### EXERCISE DIRECTIONS
Look through the entries below. Say how many lines include "nostarsection", with nothing added.

-------

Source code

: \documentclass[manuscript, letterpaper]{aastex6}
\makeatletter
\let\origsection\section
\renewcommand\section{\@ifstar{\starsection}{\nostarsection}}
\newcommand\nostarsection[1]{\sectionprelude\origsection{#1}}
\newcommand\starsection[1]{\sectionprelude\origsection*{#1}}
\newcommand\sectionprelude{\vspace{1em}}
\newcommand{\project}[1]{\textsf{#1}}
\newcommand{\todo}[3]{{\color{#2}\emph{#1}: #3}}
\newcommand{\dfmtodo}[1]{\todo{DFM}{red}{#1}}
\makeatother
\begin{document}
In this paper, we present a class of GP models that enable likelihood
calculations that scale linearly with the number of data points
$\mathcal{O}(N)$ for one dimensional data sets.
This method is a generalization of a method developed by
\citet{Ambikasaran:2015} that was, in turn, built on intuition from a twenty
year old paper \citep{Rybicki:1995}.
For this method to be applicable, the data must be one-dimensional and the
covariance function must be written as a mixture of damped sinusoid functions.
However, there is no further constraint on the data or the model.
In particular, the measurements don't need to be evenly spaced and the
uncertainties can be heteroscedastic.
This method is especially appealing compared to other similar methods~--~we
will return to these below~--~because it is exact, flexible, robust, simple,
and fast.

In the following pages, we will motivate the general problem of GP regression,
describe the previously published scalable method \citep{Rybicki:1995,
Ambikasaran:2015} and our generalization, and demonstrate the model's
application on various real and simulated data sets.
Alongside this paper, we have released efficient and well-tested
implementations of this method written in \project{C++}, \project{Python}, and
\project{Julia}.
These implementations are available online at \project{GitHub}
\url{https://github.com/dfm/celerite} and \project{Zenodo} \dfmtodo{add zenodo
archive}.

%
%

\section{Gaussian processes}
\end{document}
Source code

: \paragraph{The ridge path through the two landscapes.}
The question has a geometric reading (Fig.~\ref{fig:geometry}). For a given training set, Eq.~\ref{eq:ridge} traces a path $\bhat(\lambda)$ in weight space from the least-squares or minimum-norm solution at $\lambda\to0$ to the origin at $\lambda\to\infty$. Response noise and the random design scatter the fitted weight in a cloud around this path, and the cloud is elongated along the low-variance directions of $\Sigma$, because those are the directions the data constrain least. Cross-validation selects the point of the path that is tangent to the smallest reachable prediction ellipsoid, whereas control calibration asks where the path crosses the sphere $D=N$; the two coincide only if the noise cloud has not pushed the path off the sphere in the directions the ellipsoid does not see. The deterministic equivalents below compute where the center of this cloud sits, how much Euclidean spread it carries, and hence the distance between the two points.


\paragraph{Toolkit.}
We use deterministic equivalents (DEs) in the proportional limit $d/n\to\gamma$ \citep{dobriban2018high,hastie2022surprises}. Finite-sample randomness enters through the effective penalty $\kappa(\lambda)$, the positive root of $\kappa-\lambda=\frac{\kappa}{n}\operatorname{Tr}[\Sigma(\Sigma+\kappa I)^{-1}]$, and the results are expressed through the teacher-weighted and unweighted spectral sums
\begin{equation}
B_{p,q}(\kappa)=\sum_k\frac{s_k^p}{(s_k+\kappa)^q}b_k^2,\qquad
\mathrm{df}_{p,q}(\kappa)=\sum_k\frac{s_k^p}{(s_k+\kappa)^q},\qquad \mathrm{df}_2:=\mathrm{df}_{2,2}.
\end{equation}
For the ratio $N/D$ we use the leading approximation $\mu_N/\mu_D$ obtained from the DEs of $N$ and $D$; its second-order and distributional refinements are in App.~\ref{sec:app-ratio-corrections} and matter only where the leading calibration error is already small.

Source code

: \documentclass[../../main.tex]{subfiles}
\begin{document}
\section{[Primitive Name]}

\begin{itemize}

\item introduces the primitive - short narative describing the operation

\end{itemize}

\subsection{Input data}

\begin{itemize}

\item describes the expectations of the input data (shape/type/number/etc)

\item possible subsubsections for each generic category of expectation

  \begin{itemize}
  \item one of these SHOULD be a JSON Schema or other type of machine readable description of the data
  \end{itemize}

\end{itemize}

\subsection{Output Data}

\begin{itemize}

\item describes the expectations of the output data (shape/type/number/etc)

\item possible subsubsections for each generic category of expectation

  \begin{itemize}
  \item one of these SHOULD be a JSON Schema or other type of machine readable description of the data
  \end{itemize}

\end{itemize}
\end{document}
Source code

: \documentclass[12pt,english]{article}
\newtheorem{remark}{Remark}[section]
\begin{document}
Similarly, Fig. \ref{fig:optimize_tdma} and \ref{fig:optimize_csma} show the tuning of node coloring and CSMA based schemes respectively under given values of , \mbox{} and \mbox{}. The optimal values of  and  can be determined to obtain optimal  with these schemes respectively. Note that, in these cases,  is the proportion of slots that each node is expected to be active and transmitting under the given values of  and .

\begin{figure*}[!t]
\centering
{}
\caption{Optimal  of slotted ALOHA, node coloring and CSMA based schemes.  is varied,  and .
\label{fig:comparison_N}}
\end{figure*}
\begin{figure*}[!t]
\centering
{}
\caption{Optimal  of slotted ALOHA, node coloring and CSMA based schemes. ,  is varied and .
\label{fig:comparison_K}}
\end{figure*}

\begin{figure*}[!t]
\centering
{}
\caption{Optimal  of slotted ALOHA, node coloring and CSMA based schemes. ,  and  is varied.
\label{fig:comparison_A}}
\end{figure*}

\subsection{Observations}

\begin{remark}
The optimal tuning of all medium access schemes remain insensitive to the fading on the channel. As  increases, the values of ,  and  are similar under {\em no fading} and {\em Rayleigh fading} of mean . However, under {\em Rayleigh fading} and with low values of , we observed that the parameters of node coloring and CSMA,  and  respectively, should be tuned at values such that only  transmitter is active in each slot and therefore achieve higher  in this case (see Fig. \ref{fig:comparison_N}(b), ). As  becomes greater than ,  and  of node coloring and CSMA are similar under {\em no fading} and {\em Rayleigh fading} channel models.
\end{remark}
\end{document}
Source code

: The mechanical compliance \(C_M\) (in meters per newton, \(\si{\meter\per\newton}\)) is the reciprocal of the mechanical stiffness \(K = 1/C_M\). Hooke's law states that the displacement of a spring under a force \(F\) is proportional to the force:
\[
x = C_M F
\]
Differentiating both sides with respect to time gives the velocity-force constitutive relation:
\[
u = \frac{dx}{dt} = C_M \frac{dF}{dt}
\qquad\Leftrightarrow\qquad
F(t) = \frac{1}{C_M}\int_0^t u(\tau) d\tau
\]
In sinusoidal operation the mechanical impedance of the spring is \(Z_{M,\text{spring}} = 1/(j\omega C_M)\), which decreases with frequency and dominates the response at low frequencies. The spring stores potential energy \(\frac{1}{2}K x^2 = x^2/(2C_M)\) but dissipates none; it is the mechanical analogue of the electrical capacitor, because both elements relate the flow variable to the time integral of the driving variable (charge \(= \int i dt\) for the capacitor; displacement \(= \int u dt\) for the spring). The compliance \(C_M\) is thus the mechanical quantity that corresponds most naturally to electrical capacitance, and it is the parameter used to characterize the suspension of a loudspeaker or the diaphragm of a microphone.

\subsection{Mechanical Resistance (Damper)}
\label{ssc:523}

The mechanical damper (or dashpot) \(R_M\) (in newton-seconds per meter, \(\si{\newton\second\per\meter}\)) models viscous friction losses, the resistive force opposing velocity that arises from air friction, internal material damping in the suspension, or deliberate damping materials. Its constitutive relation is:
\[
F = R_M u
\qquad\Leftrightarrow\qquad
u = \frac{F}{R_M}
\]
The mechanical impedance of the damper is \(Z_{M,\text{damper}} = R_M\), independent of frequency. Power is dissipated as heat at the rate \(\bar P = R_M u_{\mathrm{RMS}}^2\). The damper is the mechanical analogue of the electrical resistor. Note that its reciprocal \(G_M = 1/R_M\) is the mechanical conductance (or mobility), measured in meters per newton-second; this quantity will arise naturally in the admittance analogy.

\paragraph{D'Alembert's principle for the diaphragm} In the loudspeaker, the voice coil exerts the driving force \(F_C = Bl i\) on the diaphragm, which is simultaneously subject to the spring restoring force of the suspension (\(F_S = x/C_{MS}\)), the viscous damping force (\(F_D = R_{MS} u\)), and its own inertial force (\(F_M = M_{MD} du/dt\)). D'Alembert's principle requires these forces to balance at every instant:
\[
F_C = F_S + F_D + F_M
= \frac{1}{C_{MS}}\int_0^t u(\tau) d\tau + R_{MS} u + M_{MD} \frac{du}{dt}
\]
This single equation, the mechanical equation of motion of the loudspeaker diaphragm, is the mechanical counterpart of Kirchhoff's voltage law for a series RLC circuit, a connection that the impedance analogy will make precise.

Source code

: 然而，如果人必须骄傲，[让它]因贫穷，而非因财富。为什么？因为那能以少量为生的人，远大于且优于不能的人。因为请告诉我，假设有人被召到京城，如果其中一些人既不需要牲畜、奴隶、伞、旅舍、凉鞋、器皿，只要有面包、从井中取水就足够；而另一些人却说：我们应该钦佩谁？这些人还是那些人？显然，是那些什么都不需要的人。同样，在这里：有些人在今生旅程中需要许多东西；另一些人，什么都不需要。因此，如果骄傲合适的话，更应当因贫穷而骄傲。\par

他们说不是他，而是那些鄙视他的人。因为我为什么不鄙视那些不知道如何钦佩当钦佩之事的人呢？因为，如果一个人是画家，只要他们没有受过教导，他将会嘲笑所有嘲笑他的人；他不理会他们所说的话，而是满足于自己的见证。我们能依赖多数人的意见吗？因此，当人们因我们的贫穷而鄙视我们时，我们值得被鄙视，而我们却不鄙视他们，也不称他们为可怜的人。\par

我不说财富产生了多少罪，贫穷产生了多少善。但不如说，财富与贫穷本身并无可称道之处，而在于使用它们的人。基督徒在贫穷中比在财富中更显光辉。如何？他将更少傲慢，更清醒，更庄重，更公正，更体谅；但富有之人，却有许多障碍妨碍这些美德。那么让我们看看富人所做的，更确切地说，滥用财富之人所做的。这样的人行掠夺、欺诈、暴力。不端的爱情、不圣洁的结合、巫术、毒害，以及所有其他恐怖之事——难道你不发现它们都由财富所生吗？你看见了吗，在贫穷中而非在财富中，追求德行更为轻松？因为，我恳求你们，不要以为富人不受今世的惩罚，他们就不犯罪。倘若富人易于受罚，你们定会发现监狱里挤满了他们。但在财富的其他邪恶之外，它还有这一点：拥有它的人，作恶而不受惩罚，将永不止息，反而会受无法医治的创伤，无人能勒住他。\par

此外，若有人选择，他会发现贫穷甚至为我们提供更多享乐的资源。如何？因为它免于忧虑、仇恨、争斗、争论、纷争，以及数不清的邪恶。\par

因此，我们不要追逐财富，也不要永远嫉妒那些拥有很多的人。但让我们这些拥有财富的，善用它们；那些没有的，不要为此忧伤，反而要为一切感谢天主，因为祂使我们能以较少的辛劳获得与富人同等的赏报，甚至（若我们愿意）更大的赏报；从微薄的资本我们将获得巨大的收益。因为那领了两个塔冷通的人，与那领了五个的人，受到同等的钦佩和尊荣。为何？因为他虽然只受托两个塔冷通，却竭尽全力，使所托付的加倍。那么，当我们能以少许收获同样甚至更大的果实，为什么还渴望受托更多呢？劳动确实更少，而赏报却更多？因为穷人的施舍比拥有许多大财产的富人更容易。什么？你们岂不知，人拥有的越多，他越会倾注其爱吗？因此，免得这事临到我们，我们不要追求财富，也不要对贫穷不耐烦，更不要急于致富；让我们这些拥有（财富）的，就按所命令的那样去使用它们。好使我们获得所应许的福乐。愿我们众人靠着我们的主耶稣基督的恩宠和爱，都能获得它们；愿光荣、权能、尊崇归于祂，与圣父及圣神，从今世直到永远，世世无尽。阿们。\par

-------

### SOLUTION TO THIS EXERCISE
2